* [Your objective]
Transcribe the entries that come next exactly, but not the pictures they contain.

* [Source information]
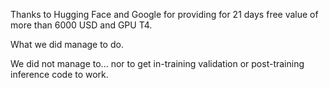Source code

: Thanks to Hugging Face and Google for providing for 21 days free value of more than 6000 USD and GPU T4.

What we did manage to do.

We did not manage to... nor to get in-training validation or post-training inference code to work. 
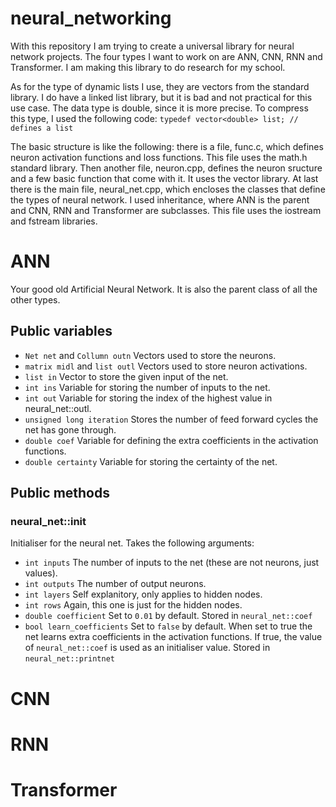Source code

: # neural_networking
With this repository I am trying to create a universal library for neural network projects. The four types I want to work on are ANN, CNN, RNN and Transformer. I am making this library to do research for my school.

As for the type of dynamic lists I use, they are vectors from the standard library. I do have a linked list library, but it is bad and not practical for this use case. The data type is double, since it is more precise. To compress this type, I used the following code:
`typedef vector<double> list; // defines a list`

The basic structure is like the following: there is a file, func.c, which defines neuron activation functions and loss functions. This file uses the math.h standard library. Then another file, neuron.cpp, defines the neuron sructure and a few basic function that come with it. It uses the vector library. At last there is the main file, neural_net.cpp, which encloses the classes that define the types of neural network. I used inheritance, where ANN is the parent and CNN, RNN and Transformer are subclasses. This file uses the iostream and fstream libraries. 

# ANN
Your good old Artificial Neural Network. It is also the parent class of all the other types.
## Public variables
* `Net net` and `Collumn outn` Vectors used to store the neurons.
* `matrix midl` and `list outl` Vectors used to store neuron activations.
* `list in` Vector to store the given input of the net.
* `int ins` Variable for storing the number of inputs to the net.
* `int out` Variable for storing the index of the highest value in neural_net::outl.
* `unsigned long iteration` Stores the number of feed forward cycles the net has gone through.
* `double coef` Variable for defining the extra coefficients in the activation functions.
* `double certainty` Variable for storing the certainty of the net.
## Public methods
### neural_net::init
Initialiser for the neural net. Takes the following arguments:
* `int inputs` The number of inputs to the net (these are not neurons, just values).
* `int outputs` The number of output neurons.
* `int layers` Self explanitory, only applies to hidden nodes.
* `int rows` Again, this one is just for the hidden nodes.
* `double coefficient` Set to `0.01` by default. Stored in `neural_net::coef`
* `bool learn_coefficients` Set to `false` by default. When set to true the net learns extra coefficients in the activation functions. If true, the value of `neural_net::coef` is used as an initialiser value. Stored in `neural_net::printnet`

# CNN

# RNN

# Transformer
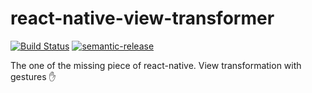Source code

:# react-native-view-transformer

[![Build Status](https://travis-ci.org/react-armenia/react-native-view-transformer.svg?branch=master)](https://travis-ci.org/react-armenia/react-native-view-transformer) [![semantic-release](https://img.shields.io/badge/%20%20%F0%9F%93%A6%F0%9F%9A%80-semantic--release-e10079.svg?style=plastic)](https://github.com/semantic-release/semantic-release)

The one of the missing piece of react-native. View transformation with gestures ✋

* [Result of the exercise]
Source code

: Thanks to Hugging Face and Google for providing for 21 days free value of more than 6000 USD and GPU T4.

What we did manage to do.

We did not manage to... nor to get in-training validation or post-training inference code to work. 
Source code

: # neural_networking
With this repository I am trying to create a universal library for neural network projects. The four types I want to work on are ANN, CNN, RNN and Transformer. I am making this library to do research for my school.

As for the type of dynamic lists I use, they are vectors from the standard library. I do have a linked list library, but it is bad and not practical for this use case. The data type is double, since it is more precise. To compress this type, I used the following code:
`typedef vector<double> list; // defines a list`

The basic structure is like the following: there is a file, func.c, which defines neuron activation functions and loss functions. This file uses the math.h standard library. Then another file, neuron.cpp, defines the neuron sructure and a few basic function that come with it. It uses the vector library. At last there is the main file, neural_net.cpp, which encloses the classes that define the types of neural network. I used inheritance, where ANN is the parent and CNN, RNN and Transformer are subclasses. This file uses the iostream and fstream libraries. 

# ANN
Your good old Artificial Neural Network. It is also the parent class of all the other types.
## Public variables
* `Net net` and `Collumn outn` Vectors used to store the neurons.
* `matrix midl` and `list outl` Vectors used to store neuron activations.
* `list in` Vector to store the given input of the net.
* `int ins` Variable for storing the number of inputs to the net.
* `int out` Variable for storing the index of the highest value in neural_net::outl.
* `unsigned long iteration` Stores the number of feed forward cycles the net has gone through.
* `double coef` Variable for defining the extra coefficients in the activation functions.
* `double certainty` Variable for storing the certainty of the net.
## Public methods
### neural_net::init
Initialiser for the neural net. Takes the following arguments:
* `int inputs` The number of inputs to the net (these are not neurons, just values).
* `int outputs` The number of output neurons.
* `int layers` Self explanitory, only applies to hidden nodes.
* `int rows` Again, this one is just for the hidden nodes.
* `double coefficient` Set to `0.01` by default. Stored in `neural_net::coef`
* `bool learn_coefficients` Set to `false` by default. When set to true the net learns extra coefficients in the activation functions. If true, the value of `neural_net::coef` is used as an initialiser value. Stored in `neural_net::printnet`

# CNN

# RNN

# Transformer
Source code

:# react-native-view-transformer

[![Build Status](https://travis-ci.org/react-armenia/react-native-view-transformer.svg?branch=master)](https://travis-ci.org/react-armenia/react-native-view-transformer) [![semantic-release](https://img.shields.io/badge/%20%20%F0%9F%93%A6%F0%9F%9A%80-semantic--release-e10079.svg?style=plastic)](https://github.com/semantic-release/semantic-release)

The one of the missing piece of react-native. View transformation with gestures ✋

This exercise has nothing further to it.